The palm oil industry often hits the headlines with news about the destruction of tropical forests and the plight of orangutans. Yet palm oil continues to represent a considerable proportion of the Gross Domestic Product of many tropical countries; and large numbers of people, including smallholder farmers, depend on it. In addition, a multitude of products that we use on a daily basis would be more expensive without affordable palm oil. Together with industry partners, the WWF (World Wide Fund for Nature) established the Roundtable for Sustainable Palm Oil in 2004. However, concrete recommendations on the levels of herbicides or fertilizer and the management practices are still missing. There hasn’t been enough research, meaning that oil palm growers were hesitant to adopt alternative management strategies that could reduce their yields a few years later.
In 2016, the German-Indonesian Collaborative Research Centre “Ecological and Socioeconomic Functions of Tropical Lowland Rainforest Transformation Systems (EFForTS)” set up an experiment in an oil palm company estate in Jambi province, Sumatra, in collaboration with the Indonesian national company PTPN6. Fertiliser input was set to one of two levels: either low, compensating for the nutrients that are removed by the harvest; or high, corresponding to the industry standard for fertiliser-usage, which is roughly twice as high. Weed control was performed either mechanically or with common chemical herbicides such as glyphosate. Research groups studied the oil palms, the soil, and the biodiversity, measuring variables such as microbial biomass, bird activity, soil base saturation, nitrogen content, and oil palm leaf area index.

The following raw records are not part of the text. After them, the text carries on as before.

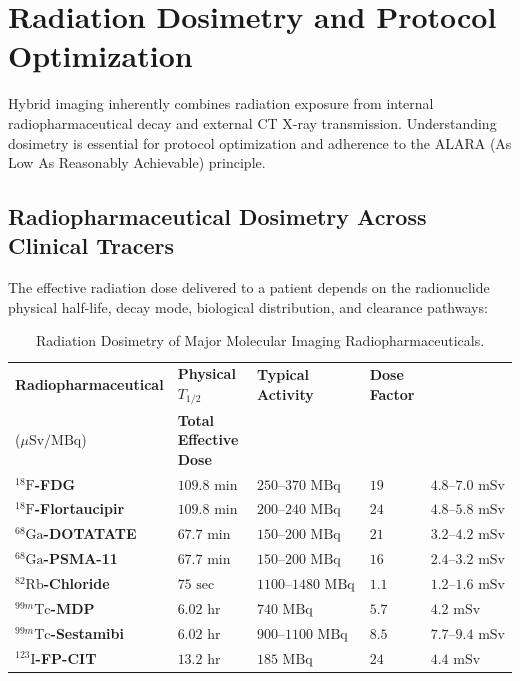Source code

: \documentclass[11pt,a4paper]{article}
\begin{document}
\section{Radiation Dosimetry and Protocol Optimization}
Hybrid imaging inherently combines radiation exposure from internal radiopharmaceutical decay and external CT X-ray transmission. Understanding dosimetry is essential for protocol optimization and adherence to the ALARA (As Low As Reasonably Achievable) principle.

\subsection{Radiopharmaceutical Dosimetry Across Clinical Tracers}
The effective radiation dose delivered to a patient depends on the radionuclide physical half-life, decay mode, biological distribution, and clearance pathways:

\begin{table}[htbp]
\centering
\small
\setlength{\tabcolsep}{2.5pt}
\caption{Radiation Dosimetry of Major Molecular Imaging Radiopharmaceuticals.}
\label{tab:dosimetry}
\begin{tabular}{p{3.9cm} p{1.9cm} p{2.6cm} p{2.3cm} p{2.9cm}}
\toprule
\textbf{Radiopharmaceutical} & \textbf{Physical $T_{1/2}$} & \textbf{Typical Activity} & \textbf{Dose Factor}\\[-2pt]\footnotesize ($\mu\text{Sv/MBq}$) & \textbf{Total Effective Dose} \\
\midrule
\textbf{$^{18}\text{F}$-FDG} & $109.8\text{ min}$ & $250\text{--}370\text{ MBq}$ & $19$ & $4.8\text{--}7.0\text{ mSv}$ \\
\addlinespace
\textbf{$^{18}\text{F}$-Flortaucipir} & $109.8\text{ min}$ & $200\text{--}240\text{ MBq}$ & $24$ & $4.8\text{--}5.8\text{ mSv}$ \\
\addlinespace
\textbf{$^{68}\text{Ga}$-DOTATATE} & $67.7\text{ min}$ & $150\text{--}200\text{ MBq}$ & $21$ & $3.2\text{--}4.2\text{ mSv}$ \\
\addlinespace
\textbf{$^{68}\text{Ga}$-PSMA-11} & $67.7\text{ min}$ & $150\text{--}200\text{ MBq}$ & $16$ & $2.4\text{--}3.2\text{ mSv}$ \\
\addlinespace
\textbf{$^{82}\text{Rb}$-Chloride} & $75\text{ sec}$ & $1100\text{--}1480\text{ MBq}$ & $1.1$ & $1.2\text{--}1.6\text{ mSv}$ \\
\addlinespace
\textbf{$^{99m}\text{Tc}$-MDP} & $6.02\text{ hr}$ & $740\text{ MBq}$ & $5.7$ & $4.2\text{ mSv}$ \\
\addlinespace
\textbf{$^{99m}\text{Tc}$-Sestamibi} & $6.02\text{ hr}$ & $900\text{--}1100\text{ MBq}$ & $8.5$ & $7.7\text{--}9.4\text{ mSv}$ \\
\addlinespace
\textbf{$^{123}\text{I}$-FP-CIT} & $13.2\text{ hr}$ & $185\text{ MBq}$ & $24$ & $4.4\text{ mSv}$ \\
\bottomrule
\end{tabular}
\end{table}
\end{document}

“Two years after implementing our treatments, we were still not able to detect a reduction in yield. In fact, profits were higher because of reduced fertiliser costs,” says lead author Kevin Darras from the Agroecology Group at the University of Göttingen. The impact on soil-related functions and nutrients was either negligible or there was a positive effect. Some biodiversity measures responded positively to mechanical weed removal, because there was increased plant cover and this bolstered animal biodiversity.
EFForTS plans to continue monitoring the experimental plots for four more years. “These results are encouraging but it is crucial to continue the experiment. Oil palm can take years to react so we need to check whether this positive trend will continue”, says Darras. Future research will synthesize the long-term results of the experiment, take into account greenhouse gas emissions, and perform economic-ecological modelling to deliver clear recommendations for stakeholders.